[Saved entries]
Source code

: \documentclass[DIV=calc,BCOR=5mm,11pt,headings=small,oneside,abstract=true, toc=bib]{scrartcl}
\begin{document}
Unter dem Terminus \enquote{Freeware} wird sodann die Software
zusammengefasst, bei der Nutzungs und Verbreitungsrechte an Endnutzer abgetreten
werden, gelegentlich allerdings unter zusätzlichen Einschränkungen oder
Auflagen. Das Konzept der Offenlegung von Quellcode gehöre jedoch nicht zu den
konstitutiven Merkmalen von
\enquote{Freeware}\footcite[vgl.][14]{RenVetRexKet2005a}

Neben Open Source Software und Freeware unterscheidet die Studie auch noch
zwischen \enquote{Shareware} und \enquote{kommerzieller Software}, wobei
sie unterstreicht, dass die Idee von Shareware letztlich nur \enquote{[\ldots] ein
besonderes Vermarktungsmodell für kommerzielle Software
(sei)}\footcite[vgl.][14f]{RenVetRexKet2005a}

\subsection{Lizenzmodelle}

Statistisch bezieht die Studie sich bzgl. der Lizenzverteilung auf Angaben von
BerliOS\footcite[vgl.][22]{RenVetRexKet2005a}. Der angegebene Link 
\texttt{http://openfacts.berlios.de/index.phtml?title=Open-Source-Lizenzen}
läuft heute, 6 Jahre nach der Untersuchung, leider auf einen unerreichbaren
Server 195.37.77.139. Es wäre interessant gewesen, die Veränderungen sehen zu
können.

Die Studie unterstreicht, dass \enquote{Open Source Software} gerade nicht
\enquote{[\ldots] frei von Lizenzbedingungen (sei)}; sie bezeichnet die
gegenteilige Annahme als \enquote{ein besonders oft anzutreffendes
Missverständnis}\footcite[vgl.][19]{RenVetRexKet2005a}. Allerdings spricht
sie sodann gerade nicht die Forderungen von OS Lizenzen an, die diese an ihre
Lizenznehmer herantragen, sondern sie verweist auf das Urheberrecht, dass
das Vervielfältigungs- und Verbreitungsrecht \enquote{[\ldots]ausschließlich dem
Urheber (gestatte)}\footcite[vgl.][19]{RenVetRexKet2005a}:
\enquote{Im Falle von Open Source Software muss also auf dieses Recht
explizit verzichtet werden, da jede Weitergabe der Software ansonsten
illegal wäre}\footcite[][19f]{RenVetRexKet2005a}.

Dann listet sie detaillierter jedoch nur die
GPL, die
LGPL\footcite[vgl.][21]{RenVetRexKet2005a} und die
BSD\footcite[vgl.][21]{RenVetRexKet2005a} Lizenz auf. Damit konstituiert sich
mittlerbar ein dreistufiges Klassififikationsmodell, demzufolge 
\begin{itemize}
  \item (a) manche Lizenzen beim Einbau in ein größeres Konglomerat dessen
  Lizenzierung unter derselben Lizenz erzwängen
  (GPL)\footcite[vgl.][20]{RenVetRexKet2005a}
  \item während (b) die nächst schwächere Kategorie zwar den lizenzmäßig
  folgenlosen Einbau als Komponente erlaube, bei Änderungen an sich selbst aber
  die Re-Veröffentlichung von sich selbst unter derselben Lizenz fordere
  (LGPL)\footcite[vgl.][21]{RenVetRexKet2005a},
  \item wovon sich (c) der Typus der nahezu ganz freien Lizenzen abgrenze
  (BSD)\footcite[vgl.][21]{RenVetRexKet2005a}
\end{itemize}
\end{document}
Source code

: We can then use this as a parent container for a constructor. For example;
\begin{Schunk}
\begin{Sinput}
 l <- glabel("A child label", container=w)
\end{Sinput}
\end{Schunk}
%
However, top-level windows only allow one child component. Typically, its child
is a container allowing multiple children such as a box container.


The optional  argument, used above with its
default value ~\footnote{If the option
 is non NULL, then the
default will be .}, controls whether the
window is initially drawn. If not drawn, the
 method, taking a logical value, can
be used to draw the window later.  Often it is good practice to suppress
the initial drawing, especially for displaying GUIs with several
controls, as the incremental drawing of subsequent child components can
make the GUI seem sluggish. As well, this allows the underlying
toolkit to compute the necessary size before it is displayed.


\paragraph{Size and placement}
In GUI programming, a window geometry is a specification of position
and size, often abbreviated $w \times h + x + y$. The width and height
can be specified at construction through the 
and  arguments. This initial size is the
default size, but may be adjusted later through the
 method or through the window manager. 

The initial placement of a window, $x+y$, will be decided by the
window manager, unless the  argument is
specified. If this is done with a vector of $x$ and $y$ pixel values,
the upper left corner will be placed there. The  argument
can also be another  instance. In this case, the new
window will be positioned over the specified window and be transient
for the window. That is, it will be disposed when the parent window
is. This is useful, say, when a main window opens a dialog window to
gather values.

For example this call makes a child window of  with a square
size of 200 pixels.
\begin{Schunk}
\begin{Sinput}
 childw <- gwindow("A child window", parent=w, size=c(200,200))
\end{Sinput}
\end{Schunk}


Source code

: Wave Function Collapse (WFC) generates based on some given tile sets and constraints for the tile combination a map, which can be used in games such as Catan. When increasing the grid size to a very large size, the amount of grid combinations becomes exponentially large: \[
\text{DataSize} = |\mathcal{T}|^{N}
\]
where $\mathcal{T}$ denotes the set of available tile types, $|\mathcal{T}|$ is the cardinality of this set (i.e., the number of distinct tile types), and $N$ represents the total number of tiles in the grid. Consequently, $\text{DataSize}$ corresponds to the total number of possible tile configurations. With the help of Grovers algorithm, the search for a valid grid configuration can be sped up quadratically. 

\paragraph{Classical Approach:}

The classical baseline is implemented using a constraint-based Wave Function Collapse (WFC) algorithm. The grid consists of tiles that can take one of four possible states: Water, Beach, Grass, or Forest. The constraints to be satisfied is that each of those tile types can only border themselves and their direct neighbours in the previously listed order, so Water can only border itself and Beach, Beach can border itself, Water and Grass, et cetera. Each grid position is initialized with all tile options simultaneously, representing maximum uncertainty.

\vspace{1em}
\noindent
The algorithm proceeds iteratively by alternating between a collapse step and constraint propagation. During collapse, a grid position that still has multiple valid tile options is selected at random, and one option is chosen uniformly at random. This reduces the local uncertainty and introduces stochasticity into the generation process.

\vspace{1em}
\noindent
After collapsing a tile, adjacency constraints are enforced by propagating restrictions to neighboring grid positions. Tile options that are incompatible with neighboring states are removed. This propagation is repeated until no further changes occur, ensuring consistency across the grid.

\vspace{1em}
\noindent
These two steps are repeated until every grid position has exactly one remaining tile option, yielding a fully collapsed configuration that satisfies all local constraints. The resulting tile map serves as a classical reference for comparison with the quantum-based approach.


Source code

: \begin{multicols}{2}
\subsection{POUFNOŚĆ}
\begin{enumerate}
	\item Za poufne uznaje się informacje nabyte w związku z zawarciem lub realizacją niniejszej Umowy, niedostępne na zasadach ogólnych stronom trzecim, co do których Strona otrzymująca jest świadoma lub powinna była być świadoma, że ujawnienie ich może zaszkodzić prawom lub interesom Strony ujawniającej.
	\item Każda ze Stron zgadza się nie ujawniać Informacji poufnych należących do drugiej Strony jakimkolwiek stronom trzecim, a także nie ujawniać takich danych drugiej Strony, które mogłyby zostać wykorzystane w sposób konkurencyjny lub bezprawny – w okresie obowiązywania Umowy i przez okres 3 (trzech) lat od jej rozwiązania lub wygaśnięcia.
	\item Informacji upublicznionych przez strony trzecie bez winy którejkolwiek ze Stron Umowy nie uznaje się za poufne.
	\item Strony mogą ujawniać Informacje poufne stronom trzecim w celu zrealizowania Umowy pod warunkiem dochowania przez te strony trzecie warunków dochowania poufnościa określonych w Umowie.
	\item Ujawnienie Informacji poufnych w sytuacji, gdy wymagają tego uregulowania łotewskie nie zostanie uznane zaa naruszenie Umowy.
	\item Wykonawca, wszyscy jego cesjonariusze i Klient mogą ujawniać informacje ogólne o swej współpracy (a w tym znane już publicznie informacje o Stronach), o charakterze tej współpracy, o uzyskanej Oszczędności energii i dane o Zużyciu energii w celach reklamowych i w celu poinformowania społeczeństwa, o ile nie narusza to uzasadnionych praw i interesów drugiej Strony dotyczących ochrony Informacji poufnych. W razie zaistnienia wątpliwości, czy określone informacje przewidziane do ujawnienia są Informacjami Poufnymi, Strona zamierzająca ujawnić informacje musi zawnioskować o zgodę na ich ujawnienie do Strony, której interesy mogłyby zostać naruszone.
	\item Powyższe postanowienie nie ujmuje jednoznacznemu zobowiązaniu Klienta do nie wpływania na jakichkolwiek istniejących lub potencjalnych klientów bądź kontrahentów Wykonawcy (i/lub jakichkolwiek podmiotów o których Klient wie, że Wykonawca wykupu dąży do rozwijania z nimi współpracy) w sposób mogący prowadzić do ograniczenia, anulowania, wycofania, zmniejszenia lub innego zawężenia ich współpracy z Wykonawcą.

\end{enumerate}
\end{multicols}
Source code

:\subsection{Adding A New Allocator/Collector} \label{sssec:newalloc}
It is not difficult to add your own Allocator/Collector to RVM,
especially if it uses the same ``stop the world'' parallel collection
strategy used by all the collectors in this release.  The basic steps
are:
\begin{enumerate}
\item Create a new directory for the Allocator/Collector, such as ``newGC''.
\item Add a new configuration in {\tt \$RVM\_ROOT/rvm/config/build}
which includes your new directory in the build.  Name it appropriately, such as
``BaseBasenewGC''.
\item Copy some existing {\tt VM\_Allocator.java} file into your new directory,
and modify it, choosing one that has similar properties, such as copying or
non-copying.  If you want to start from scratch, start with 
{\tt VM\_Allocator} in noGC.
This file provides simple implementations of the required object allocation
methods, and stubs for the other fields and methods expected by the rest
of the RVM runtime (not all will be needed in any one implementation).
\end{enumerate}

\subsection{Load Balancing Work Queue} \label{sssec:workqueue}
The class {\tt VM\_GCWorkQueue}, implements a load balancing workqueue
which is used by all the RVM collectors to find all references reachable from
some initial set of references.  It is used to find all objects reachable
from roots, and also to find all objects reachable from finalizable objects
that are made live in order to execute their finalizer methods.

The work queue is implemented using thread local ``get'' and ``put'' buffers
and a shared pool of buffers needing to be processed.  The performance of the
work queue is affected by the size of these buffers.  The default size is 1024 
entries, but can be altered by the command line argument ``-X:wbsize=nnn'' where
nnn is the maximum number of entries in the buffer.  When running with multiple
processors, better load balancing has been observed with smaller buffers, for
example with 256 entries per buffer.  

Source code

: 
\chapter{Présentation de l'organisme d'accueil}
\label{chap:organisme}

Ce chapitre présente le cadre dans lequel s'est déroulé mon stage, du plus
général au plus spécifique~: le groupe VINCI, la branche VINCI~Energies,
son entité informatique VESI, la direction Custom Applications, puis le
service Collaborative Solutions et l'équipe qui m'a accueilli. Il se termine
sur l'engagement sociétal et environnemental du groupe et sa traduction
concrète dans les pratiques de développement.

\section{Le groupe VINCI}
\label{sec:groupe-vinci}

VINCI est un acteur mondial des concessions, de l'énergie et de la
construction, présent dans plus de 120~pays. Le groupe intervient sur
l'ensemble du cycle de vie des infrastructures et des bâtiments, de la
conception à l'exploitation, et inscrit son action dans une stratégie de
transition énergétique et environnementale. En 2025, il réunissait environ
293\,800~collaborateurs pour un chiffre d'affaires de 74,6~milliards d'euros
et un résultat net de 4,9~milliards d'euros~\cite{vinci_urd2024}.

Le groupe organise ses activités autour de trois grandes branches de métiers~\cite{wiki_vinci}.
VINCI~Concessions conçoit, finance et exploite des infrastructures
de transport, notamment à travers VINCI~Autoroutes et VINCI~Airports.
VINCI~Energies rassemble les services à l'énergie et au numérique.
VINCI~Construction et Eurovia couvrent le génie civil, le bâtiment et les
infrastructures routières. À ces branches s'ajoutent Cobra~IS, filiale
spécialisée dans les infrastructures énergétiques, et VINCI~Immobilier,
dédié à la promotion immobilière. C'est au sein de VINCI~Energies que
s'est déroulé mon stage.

YOUR GOAL — Please tally the lines of the entries that contain the string "przez" and reply with the count alone.

RESULT — 3